Background: Reinforcement Learning and Emergent Communication

In a typical (single-agent) Reinforcement Learning (RL) set-up, an agent interacts with an environment through taking actions based on its observations. For example, imagine that the agent is a computer program playing a video game. The observations that it receives could be just like the ones a human player would see, e.g. an image of the game’s screen. Similarly, the actions it could take would be the same as the human; this could correspond to pressing the arrow keys to move or the spacebar to jump.

To train the agent to play the game, we give it rewards when it does something good, and penalties if it does something bad. We then use clever mathematics and algorithms to have it learn to maximise these rewards.

The multi-agent setting extends this basic set-up to the analogous case of a multiplayer game, where many people connect to a centralised server to cooperate or compete on different problems. For games that require well-executed coordination, communication between players is essential. We can model this in the MARL framework by allowing agents to send discrete messages to one another at the same time that they take actions in the environment. The overall setup looks like the following diagram:

When we train a population of agents in this scenario, something quite interesting happens. At the beginning of training, we as programmers have not assigned any meaning to the messages that the agents can send. In contrast, with actions we have ‘assigned meaning’ in the sense that when the agent selection “action 0” we have mapped this to the “spacebar” action that a human would usually press. And the designers of the game have assigned the spacebar the “meaning” of a jump for the player’s character, or something like that depending on the game.

This means that the meaning of messages emerges through the training process. Or in slightly over-anthropomorophic terms: the agents find for themselves a communication system that serves their goals. We call the area of studying investigating this processes Emergent Communication, and since the rise of deep learning for MARL it has had a renewed interest.

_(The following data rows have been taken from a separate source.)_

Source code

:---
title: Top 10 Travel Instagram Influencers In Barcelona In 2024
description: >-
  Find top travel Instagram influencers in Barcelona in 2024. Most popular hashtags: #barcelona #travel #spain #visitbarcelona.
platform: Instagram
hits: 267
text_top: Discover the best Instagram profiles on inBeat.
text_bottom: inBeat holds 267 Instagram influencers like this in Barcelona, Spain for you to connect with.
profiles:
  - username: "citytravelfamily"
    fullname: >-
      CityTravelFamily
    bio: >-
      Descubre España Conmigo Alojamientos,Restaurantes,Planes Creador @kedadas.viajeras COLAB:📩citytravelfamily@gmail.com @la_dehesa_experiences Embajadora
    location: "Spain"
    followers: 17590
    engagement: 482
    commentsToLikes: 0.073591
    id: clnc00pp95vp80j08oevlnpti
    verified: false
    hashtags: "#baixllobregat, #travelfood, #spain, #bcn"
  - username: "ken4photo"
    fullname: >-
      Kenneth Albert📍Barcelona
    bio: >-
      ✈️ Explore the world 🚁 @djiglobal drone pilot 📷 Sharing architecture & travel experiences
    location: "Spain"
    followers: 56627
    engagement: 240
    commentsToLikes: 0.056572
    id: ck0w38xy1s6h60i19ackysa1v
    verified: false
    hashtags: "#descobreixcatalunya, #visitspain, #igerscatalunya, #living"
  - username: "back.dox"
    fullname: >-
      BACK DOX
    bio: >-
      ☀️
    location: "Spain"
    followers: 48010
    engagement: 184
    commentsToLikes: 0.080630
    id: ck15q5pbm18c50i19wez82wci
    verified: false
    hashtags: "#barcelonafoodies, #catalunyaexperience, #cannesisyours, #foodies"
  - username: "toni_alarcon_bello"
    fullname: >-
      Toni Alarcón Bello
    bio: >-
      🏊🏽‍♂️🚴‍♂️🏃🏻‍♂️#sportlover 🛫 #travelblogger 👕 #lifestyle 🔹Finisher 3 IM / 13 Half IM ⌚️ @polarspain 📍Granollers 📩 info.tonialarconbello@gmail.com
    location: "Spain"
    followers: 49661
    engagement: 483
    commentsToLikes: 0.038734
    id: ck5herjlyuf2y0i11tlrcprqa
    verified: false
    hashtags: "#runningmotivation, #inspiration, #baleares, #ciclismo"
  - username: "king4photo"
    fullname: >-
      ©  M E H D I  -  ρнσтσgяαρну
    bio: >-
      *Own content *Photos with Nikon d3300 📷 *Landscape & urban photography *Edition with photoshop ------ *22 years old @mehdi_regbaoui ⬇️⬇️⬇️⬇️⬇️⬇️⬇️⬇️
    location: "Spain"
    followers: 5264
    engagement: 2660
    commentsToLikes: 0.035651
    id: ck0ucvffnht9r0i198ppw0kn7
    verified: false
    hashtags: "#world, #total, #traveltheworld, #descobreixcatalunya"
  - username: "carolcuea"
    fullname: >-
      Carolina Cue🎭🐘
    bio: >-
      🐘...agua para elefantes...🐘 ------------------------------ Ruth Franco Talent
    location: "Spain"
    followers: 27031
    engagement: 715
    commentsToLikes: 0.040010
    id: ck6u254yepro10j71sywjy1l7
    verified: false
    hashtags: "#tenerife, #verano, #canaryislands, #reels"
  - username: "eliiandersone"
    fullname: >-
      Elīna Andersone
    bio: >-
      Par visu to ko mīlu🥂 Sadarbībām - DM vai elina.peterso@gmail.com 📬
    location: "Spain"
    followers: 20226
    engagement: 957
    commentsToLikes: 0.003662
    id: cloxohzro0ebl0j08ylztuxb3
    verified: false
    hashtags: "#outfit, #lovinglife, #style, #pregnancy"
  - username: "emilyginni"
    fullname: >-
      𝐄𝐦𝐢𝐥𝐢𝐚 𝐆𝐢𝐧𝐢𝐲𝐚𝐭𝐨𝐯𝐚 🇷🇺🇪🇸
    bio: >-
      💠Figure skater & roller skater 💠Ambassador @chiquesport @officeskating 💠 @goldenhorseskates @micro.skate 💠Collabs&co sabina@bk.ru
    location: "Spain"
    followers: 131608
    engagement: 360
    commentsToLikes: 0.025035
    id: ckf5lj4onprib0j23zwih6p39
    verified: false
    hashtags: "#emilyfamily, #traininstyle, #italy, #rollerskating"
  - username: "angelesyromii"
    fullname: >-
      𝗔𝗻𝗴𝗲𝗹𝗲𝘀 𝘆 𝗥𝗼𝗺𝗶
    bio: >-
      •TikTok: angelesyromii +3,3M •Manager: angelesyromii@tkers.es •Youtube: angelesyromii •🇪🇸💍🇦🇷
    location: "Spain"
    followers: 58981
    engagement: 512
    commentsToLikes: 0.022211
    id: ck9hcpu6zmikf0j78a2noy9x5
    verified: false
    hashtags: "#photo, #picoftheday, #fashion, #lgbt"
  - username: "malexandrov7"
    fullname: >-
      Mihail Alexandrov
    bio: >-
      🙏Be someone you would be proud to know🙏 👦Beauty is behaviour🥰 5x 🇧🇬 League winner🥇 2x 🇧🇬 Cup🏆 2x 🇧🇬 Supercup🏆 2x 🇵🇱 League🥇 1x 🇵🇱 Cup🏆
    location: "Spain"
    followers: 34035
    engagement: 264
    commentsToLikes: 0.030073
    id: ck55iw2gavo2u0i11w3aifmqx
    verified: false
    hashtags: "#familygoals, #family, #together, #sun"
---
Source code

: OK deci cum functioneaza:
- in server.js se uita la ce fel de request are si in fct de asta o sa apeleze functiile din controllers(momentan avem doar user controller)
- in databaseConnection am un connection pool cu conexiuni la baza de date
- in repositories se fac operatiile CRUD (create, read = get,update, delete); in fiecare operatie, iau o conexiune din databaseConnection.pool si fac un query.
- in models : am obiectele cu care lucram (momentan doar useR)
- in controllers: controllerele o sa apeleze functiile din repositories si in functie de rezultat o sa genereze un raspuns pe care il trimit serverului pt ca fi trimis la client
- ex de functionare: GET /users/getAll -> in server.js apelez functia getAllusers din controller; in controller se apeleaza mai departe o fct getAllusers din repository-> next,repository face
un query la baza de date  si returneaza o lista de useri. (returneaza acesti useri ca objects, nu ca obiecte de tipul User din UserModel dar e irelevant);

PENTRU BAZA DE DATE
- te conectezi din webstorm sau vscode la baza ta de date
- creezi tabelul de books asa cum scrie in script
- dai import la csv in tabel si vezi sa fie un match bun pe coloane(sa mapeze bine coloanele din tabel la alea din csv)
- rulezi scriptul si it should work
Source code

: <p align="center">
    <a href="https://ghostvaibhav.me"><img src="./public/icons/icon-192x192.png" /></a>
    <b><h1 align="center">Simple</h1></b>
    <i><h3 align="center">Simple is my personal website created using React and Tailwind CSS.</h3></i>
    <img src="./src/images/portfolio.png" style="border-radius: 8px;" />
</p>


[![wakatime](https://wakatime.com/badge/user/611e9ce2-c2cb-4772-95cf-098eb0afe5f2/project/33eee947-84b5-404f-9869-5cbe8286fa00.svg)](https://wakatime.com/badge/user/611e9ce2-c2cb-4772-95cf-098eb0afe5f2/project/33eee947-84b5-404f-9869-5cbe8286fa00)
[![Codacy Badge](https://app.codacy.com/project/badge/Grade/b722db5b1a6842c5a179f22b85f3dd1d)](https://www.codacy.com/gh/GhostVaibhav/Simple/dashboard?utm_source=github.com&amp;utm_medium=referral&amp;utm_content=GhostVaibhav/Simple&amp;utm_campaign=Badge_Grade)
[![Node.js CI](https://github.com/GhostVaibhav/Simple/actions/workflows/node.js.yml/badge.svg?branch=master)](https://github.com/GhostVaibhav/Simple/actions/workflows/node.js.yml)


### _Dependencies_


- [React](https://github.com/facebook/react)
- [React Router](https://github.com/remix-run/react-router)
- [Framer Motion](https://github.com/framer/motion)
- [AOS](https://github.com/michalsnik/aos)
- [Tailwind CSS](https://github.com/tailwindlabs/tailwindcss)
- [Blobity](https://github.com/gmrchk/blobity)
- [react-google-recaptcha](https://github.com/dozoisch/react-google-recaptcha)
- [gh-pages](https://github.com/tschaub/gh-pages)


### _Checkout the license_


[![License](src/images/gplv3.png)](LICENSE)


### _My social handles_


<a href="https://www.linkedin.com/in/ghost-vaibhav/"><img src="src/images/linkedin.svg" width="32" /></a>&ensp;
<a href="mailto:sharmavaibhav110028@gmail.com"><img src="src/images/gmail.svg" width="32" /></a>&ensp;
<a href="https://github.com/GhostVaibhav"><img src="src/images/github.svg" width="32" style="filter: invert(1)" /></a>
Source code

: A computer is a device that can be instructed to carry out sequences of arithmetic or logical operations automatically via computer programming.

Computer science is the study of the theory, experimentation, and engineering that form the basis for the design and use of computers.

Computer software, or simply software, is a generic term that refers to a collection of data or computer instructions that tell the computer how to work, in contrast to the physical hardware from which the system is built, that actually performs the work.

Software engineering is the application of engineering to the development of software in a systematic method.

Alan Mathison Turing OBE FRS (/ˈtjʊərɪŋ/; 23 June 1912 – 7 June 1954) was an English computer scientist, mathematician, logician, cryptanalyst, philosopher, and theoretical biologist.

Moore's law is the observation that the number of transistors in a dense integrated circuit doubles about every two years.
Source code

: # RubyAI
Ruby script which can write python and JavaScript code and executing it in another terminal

My Research: Cooperative Language Acquisition

So with emergent communication we can create a population of agents that solve some task by developing their own communication “language”. Studying the strategies and protolanguages that are developed is interesting in its own right, but an key issue here is that these languages are essentially private. It is very difficult to decode what the messages mean to the agents, and the agents cannot adapt their communication strategies to new interlocutors.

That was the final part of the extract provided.